*Work required*
Once the line with "## Eläinklinikka Livet Oy" is found in the data, output it and each following line exactly, up to and including the line with "helppo ja oikea.*", and nothing before or after.

Data extracted from a collection:

· · · · ·

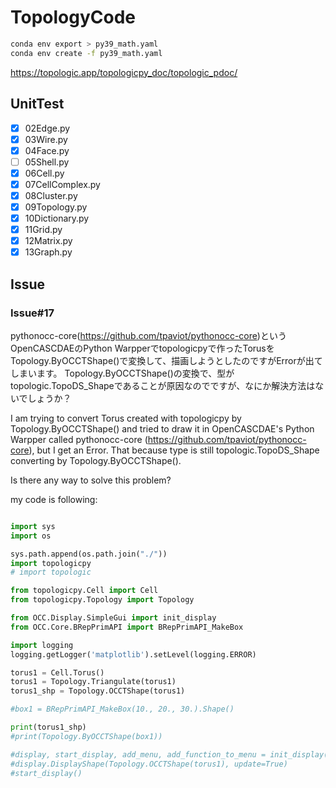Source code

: # TopologyCode

```bash
conda env export > py39_math.yaml
conda env create -f py39_math.yaml
```

<https://topologic.app/topologicpy_doc/topologic_pdoc/>

## UnitTest

- [x] 02Edge.py
- [x] 03Wire.py
- [x] 04Face.py
- [ ] 05Shell.py
- [x] 06Cell.py
- [x] 07CellComplex.py
- [x] 08Cluster.py
- [x] 09Topology.py
- [x] 10Dictionary.py
- [x] 11Grid.py
- [x] 12Matrix.py
- [x] 13Graph.py

## Issue

### Issue#17

pythonocc-core(<https://github.com/tpaviot/pythonocc-core>)というOpenCASCDAEのPython Warpperでtopologicpyで作ったTorusをTopology.ByOCCTShape()で変換して、描画しようとしたのですがErrorが出てしまいます。
Topology.ByOCCTShape()の変換で、型がtopologic.TopoDS_Shapeであることが原因なのでですが、なにか解決方法はないでしょうか？

I am trying to convert Torus created with topologicpy by Topology.ByOCCTShape() and tried to draw it in OpenCASCDAE's Python Warpper called pythonocc-core (<https://github.com/tpaviot/pythonocc-core>), but I get an Error.
That because type is still topologic.TopoDS_Shape converting by Topology.ByOCCTShape().

Is there any way to solve this problem?

my code is following:

```python

import sys
import os

sys.path.append(os.path.join("./"))
import topologicpy
# import topologic

from topologicpy.Cell import Cell
from topologicpy.Topology import Topology

from OCC.Display.SimpleGui import init_display
from OCC.Core.BRepPrimAPI import BRepPrimAPI_MakeBox

import logging
logging.getLogger('matplotlib').setLevel(logging.ERROR)

torus1 = Cell.Torus()
torus1 = Topology.Triangulate(torus1)
torus1_shp = Topology.OCCTShape(torus1)

#box1 = BRepPrimAPI_MakeBox(10., 20., 30.).Shape()

print(torus1_shp)
#print(Topology.ByOCCTShape(box1))

#display, start_display, add_menu, add_function_to_menu = init_display()
#display.DisplayShape(Topology.OCCTShape(torus1), update=True)
#start_display()
```
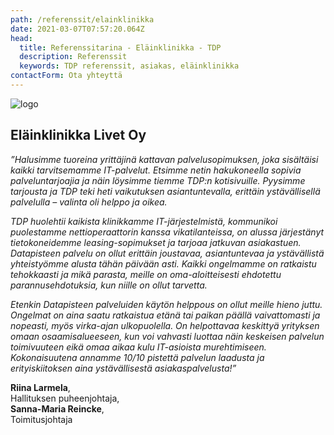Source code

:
 ```yaml
---
path: /referenssit/elainklinikka
date: 2021-03-07T07:57:20.064Z
head:
  title: Referenssitarina - Eläinklinikka - TDP
  description: Referenssit
  keywords: TDP referenssit, asiakas, eläinklinikka
contactForm: Ota yhteyttä
---
```


<HeroBlock bgColor="lightest" imageAlign="right">

<div className="HeroBlockImage">

![logo](/assets/elainklinikka-livet.png)

</div>

<div className="HeroBlockContent">

## Eläinklinikka Livet Oy

*”Halusimme tuoreina yrittäjinä kattavan palvelusopimuksen, joka sisältäisi kaikki tarvitsemamme IT-palvelut. Etsimme netin hakukoneella sopivia palveluntarjoajia ja näin löysimme tiemme TDP:n kotisivuille. Pyysimme tarjousta ja TDP teki heti vaikutuksen asiantuntevalla, erittäin ystävällisellä palvelulla – valinta oli helppo ja oikea.*

*TDP huolehtii kaikista klinikkamme IT-järjestelmistä, kommunikoi puolestamme nettioperaattorin kanssa vikatilanteissa, on alussa järjestänyt tietokoneidemme leasing-sopimukset ja tarjoaa jatkuvan asiakastuen. Datapisteen palvelu on ollut erittäin joustavaa, asiantuntevaa ja ystävällistä yhteistyömme alusta tähän päivään asti. Kaikki ongelmamme on ratkaistu tehokkaasti ja mikä parasta, meille on oma-aloitteisesti ehdotettu parannusehdotuksia, kun niille on ollut tarvetta.*

*Etenkin Datapisteen palveluiden käytön helppous on ollut meille hieno juttu. Ongelmat on aina saatu ratkaistua etänä tai paikan päällä vaivattomasti ja nopeasti, myös virka-ajan ulkopuolella. On helpottavaa keskittyä yrityksen omaan osaamisalueeseen, kun voi vahvasti luottaa näin keskeisen palvelun toimivuuteen eikä omaa aikaa kulu IT-asioista murehtimiseen. Kokonaisuutena annamme 10/10 pistettä palvelun laadusta ja erityiskiitoksen aina ystävällisestä asiakaspalvelusta!”*

**Riina Larmela**, \
Hallituksen puheenjohtaja,\
**Sanna-Maria Reincke**, \
Toimitusjohtaja

</div>

</HeroBlock>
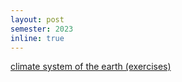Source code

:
 ```yaml
---
layout: post
semester: 2023
inline: true
---
```


<a href="https://ufind.univie.ac.at/en/course.html?lv=280318&semester=2023S">climate system of the earth (exercises)</a>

· · · · ·

*Solution for this exercise*
## Eläinklinikka Livet Oy

*”Halusimme tuoreina yrittäjinä kattavan palvelusopimuksen, joka sisältäisi kaikki tarvitsemamme IT-palvelut. Etsimme netin hakukoneella sopivia palveluntarjoajia ja näin löysimme tiemme TDP:n kotisivuille. Pyysimme tarjousta ja TDP teki heti vaikutuksen asiantuntevalla, erittäin ystävällisellä palvelulla – valinta oli helppo ja oikea.*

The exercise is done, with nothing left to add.